Celestia

There was no such thing as “one 6 pack”. We drank beer like water, and more often than not, would get into heated debates about obscure subjects. One particular night, with friends over at our apartment, a shouting match begins over a pending documentary we were interested in shooting. “Celestia”, as it would be called, was set to be a real-life docuseries that would end with a seance at the cemetery of a ghost town. After blaming each other for its nonexistence, we issued a challenge to see who would be more courageous in speaking to the spirit world. After beer came the Hennessy, and before long, we were drunk, in a cab, on our way to the old basement in Queens, where we would attempt to contact the next dimension. Camera in hand, I would drunkenly waste the tape of my Canon HV40 in documenting our insanity on the way there, leaving us with nothing but the option of cell phone footage to capture the actual seance.

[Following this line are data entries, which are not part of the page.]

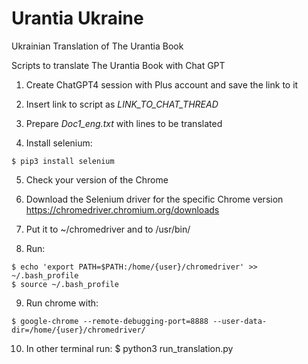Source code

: # Urantia Ukraine

Ukrainian Translation of The Urantia Book

Scripts to translate The Urantia Book with Chat GPT

1. Create ChatGPT4 session with Plus account and save the link to it

2. Insert link to script as _LINK_TO_CHAT_THREAD_

3. Prepare _Doc1_eng.txt_ with lines to be translated

4. Install selenium:

```
$ pip3 install selenium
```

5. Check your version of the Chrome

6. Download the Selenium driver for the specific Chrome version https://chromedriver.chromium.org/downloads

7. Put it to ~/chromedriver and to /usr/bin/

8. Run:
```
$ echo 'export PATH=$PATH:/home/{user}/chromedriver' >> ~/.bash_profile
$ source ~/.bash_profile
```
9. Run chrome with:
```
$ google-chrome --remote-debugging-port=8888 --user-data-dir=/home/{user}/chromedriver/
```
10. In other terminal run:
$ python3 run_translation.py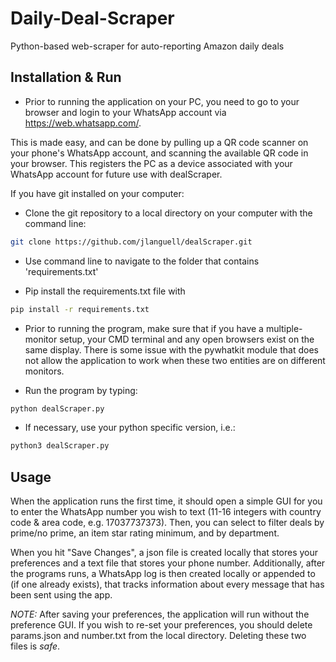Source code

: # Daily-Deal-Scraper  

Python-based web-scraper for auto-reporting Amazon daily deals

## Installation & Run  

- Prior to running the application on your PC, you need to go to your browser and login to your WhatsApp account via https://web.whatsapp.com/.  

This is made easy, and can be done by pulling up a QR code scanner on your phone's WhatsApp account, and scanning the available QR code in your browser. This registers the PC as a device associated with your WhatsApp account for future use with dealScraper.  

If you have git installed on your computer: 

- Clone the git repository to a local directory on your computer with the command line:    

```bash
git clone https://github.com/jlanguell/dealScraper.git
```  

- Use command line to navigate to the folder that contains 'requirements.txt'  

- Pip install the requirements.txt file with  

```bash
pip install -r requirements.txt
```  

- Prior to running the program, make sure that if you have a multiple-monitor setup, your CMD terminal and any open browsers exist on the same display. There is some issue with the pywhatkit module that does not allow the application to work when these two entities are on different monitors.  

- Run the program by typing:  
```bash
python dealScraper.py
```  

- If necessary, use your python specific version, i.e.:
```bash
python3 dealScraper.py
```  

## Usage  

When the application runs the first time, it should open a simple GUI for you to enter the WhatsApp number you wish to text (11-16 integers with country code & area code, e.g. 17037737373). Then, you can select to filter deals by prime/no prime, an item star rating minimum, and by department. 

When you hit "Save Changes", a json file is created locally that stores your preferences and a text file that stores your phone number. Additionally, after the programs runs, a WhatsApp log is then created locally or appended to (if one already exists), that tracks information about every message that has been sent using the app.  

*NOTE:* After saving your preferences, the application will run without the preference GUI. If you wish to re-set your preferences, you should delete params.json and number.txt from the local directory. Deleting these two files is *safe*.  

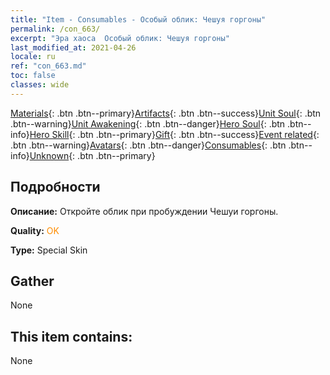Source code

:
 ```yaml
---
title: "Item - Consumables - Особый облик: Чешуя горгоны"
permalink: /con_663/
excerpt: "Эра хаоса  Особый облик: Чешуя горгоны"
last_modified_at: 2021-04-26
locale: ru
ref: "con_663.md"
toc: false
classes: wide
---
```

 [Materials](/ItemsRU/){: .btn .btn--primary}[Artifacts](/ItemsRU/Artifacts/){: .btn .btn--success}[Unit Soul](/ItemsRU/UnitSoul/){: .btn .btn--warning}[Unit Awakening](/ItemsRU/UnitAwakening/){: .btn .btn--danger}[Hero Soul](/ItemsRU/HeroSoul/){: .btn .btn--info}[Hero Skill](/ItemsRU/HeroSkill/){: .btn .btn--primary}[Gift](/ItemsRU/Gift/){: .btn .btn--success}[Event related](/ItemsRU/Events/){: .btn .btn--warning}[Avatars](/ItemsRU/Avatars/){: .btn .btn--danger}[Consumables](/ItemsRU/Consumables/){: .btn .btn--info}[Unknown](/ItemsRU/Unknown/){: .btn .btn--primary}

## Подробности
 **Описание:** Откройте облик при пробуждении Чешуи горгоны.

 **Quality:** <span style="color: #FF8C00">OK</span>

 **Type:** Special Skin

## Gather

  None

## This item contains:

  None

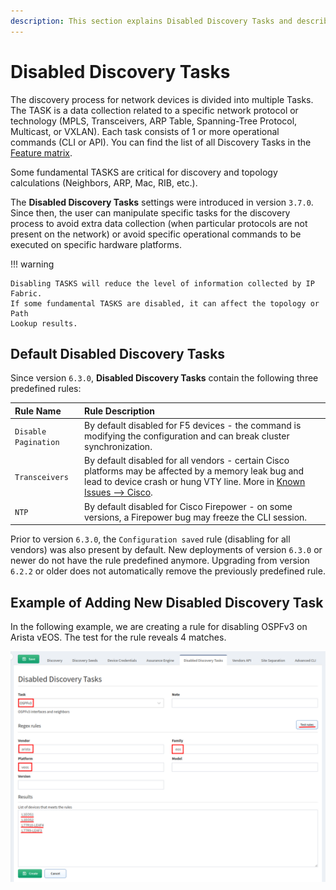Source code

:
 ```yaml
---
description: This section explains Disabled Discovery Tasks and describes those default ones.
---
```


# Disabled Discovery Tasks

The discovery process for network devices is divided into multiple Tasks.
The TASK is a data collection related to a specific network protocol or
technology (MPLS, Transceivers, ARP Table, Spanning-Tree Protocol,
Multicast, or VXLAN). Each task consists of 1 or more operational
commands (CLI or API). You can find the list of all Discovery Tasks
in the [Feature matrix](https://matrix.ipfabric.io).

Some fundamental TASKS are critical for discovery and topology calculations
(Neighbors, ARP, Mac, RIB, etc.).

The **Disabled Discovery Tasks** settings were introduced in version `3.7.0`.
Since then, the user can manipulate specific tasks for the discovery process
to avoid extra data collection (when particular protocols are not
present on the network) or avoid specific operational commands to be
executed on specific hardware platforms.

!!! warning

    Disabling TASKS will reduce the level of information collected by IP Fabric.
    If some fundamental TASKS are disabled, it can affect the topology or Path
    Lookup results.

## Default Disabled Discovery Tasks

Since version `6.3.0`, **Disabled Discovery Tasks** contain the following three
predefined rules:

| **Rule Name**        | **Rule Description**                                                                                                   |
| :------------------- | :--------------------------------------------------------------------------------------------------------------------- |
| `Disable Pagination` | By default disabled for F5 devices - the command is modifying the configuration and can break cluster synchronization. |
| `Transceivers`       | By default disabled for all vendors - certain Cisco platforms may be affected by a memory leak bug and lead to device crash or hung VTY line. More in [Known Issues --> Cisco](../../../support/known_issues/Vendors/cisco/index.md). |
| `NTP`                | By default disabled for Cisco Firepower - on some versions, a Firepower bug may freeze the CLI session.                |

Prior to version `6.3.0`, the `Configuration saved` rule (disabling for all
vendors) was also present by default. New deployments of version `6.3.0` or
newer do not have the rule predefined anymore. Upgrading from version `6.2.2`
or older does not automatically remove the previously predefined rule.

## Example of Adding New Disabled Discovery Task

In the following example, we are creating a rule for disabling OSPFv3 on Arista
vEOS. The test for the rule reveals 4 matches.

![Example](disabled_discovery_tasks_example.png)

Our condition made a mockery of the experience, and while there have been conflicting reports about what really happened that night, the number of phone calls I made in sheer panic would serve as all the proof anyone would need that I was convinced of what I felt and saw. After constructing our own Ouija board of cardboard and a shot glass, we dimmed the lights and called out. The glass began to move, and the air in the room became thick and cold. While the footage of this night has been lost over time, the feeling of waking up the next morning, hungover, alone in the basement, with the Ouija board feet away from me, has left a scarring imprint on my psyche. I would spend the next morning reading the “dos and don’ts” of spirit contact, where I highlighted every violation we flagrantly committed. Clearly written across every screen were the exact same words, “you MUST close out the session and say goodbye.” I thought back, trying to navigate the fog of my memory to an exact point at which we would finalize our discussion. But there was none. We had made a cataclysmic error, but it was too late for panic. I was afraid, but what was done was done, and whatever is to happen, will happen.